REGULATION://KPN will lose its battle (this time)

KPN is suing the Dutch state, an 8% shareholder, for unequal treatment. KPN is regulated, whereas cablecos have no open access obligation and are allowed to cross-subsidize.

KPN has a good point of course, but in the end I believe the arguments of the press release and Marcel Smits' (CFO) radio interview are flawed and sometimes even paradoxical.

1. National coverage.
KPN claims cablecos have national coverage. However, telecoms is a scale business, so KPN has a large competitive advantage. What does Casema care if there is a company outside its coverage area? This could change however if UPC would be allowed to snap up Casema and Kabelcom. Once cablecos would consolidate into one national player, would KPN have a strong argument for regulation. The Netherlands are a pretty unique case (together with Belgium), because of the range of the cable networks. Elsewhere in Europe, I believe telcos will always have this competitive advantage. Let's just not hope for the US duopoly model, because that is not good for the broadband market.

2. Line loss.
KPN complains about losing customers. However, I think it is OPTA's mission statement to make KPN smaller.

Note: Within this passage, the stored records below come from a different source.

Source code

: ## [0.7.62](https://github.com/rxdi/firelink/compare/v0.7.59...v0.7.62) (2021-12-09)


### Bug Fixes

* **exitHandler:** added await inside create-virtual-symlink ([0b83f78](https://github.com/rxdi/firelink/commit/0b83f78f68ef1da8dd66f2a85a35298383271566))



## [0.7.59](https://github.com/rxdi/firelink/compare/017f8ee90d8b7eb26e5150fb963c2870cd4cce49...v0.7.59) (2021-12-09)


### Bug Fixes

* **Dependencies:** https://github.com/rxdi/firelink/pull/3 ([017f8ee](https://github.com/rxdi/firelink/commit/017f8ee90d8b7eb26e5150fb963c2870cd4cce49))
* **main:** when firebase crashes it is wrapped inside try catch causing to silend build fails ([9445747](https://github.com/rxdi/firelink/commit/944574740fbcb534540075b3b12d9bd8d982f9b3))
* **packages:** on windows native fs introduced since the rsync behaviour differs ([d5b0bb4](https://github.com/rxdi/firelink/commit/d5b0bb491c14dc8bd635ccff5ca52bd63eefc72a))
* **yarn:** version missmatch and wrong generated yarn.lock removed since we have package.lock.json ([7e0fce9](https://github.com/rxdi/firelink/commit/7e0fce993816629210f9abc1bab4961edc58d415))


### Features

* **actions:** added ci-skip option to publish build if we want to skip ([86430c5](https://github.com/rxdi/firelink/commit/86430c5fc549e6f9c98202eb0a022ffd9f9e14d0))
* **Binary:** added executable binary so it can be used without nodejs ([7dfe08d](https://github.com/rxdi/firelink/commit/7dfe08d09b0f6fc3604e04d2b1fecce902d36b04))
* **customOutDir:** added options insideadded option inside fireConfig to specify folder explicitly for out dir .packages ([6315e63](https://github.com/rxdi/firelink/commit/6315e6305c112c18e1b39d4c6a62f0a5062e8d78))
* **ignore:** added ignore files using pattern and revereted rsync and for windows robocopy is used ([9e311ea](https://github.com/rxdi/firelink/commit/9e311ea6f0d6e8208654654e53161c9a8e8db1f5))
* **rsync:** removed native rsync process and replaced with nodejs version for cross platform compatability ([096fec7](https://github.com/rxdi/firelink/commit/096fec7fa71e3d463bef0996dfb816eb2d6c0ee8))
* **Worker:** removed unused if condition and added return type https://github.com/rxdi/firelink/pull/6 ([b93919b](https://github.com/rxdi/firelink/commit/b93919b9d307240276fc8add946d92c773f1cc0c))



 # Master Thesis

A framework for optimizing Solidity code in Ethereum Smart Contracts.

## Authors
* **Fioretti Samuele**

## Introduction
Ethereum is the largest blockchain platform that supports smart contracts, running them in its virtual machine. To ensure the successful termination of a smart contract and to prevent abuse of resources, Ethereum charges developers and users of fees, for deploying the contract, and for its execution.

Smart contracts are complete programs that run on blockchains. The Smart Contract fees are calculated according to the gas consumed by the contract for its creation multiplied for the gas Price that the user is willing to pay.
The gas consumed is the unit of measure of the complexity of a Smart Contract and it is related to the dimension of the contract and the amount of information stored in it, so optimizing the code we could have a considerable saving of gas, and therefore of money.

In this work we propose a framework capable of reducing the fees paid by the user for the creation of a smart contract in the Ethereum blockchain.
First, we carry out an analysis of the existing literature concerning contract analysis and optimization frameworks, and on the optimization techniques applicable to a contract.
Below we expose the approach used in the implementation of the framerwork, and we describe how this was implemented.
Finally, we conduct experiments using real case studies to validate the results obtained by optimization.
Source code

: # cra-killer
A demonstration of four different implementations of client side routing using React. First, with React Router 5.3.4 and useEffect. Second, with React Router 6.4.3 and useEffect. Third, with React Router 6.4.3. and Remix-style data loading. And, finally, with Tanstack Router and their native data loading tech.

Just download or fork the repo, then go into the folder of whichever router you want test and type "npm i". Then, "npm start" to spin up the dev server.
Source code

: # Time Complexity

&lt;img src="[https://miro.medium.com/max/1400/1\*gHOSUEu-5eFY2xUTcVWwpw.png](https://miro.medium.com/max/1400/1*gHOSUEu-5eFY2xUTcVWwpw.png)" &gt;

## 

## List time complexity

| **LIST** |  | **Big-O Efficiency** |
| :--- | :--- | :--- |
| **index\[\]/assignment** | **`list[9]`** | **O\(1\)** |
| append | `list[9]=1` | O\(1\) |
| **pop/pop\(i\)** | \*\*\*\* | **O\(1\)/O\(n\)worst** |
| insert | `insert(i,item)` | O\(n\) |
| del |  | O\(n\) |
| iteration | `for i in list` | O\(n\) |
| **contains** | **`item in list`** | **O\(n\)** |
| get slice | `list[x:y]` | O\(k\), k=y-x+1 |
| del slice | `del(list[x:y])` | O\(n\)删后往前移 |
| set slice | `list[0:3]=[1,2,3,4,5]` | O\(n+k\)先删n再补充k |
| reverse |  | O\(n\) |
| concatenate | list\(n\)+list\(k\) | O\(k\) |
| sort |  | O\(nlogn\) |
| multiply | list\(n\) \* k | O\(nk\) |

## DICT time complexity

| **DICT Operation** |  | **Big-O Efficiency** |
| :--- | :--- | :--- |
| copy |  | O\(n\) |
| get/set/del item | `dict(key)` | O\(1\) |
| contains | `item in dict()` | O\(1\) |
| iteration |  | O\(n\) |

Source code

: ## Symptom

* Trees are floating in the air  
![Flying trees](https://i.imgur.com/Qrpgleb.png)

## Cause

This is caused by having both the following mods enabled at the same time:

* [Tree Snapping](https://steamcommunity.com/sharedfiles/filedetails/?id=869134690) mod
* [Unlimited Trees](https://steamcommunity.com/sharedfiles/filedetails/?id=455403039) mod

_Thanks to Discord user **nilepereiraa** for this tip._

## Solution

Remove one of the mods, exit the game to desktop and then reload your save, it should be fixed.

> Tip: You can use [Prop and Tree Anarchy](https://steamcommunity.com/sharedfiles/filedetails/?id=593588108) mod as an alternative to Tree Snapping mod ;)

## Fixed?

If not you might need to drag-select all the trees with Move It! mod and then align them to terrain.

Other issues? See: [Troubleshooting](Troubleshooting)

If altnets are to be sustainable, they need clients. And they can only come from KPN. Mission accomplished.

3. Choice.
KPN stresses the imporatance of looking at it from the customer's point of view. There is enough competition, so KPN can be deregulated. But then, why should the cablecos be regulated at all? There is enough choice as it is, right?

4. Innovation.
KPN accuses the cablecos of cross-subsidizing in order to roll-out new services (doesn't that implie rising prices?). In the press release however, there is this statement:
The cable sector, by contrast, has never been regulated. The result is rising prices, no access to cable networks for competing providers and a halt to innovation.

5. Regulation .
KPN is smart enough to propose open access to the planned FTTN/VDSL network. Asking for a regulatory holiday, as Deutsche Telekom does, would undermine the arguments for getting cablecos regulated. However, the street cabinets are simply too small to house alnets' equipment, so (unless you would plan double street cabinets at each location) I can only see resellers, not facilities-based competitors. And a wholesale/resale model requires regulation, I believe. (Look out for Australia too, for new developments.)

6. Structural separation.
KPN points to Britain, where Ofcom is retreating. However, the creation of Openreach was imperative for this to happen. And KPN opposes structural separation.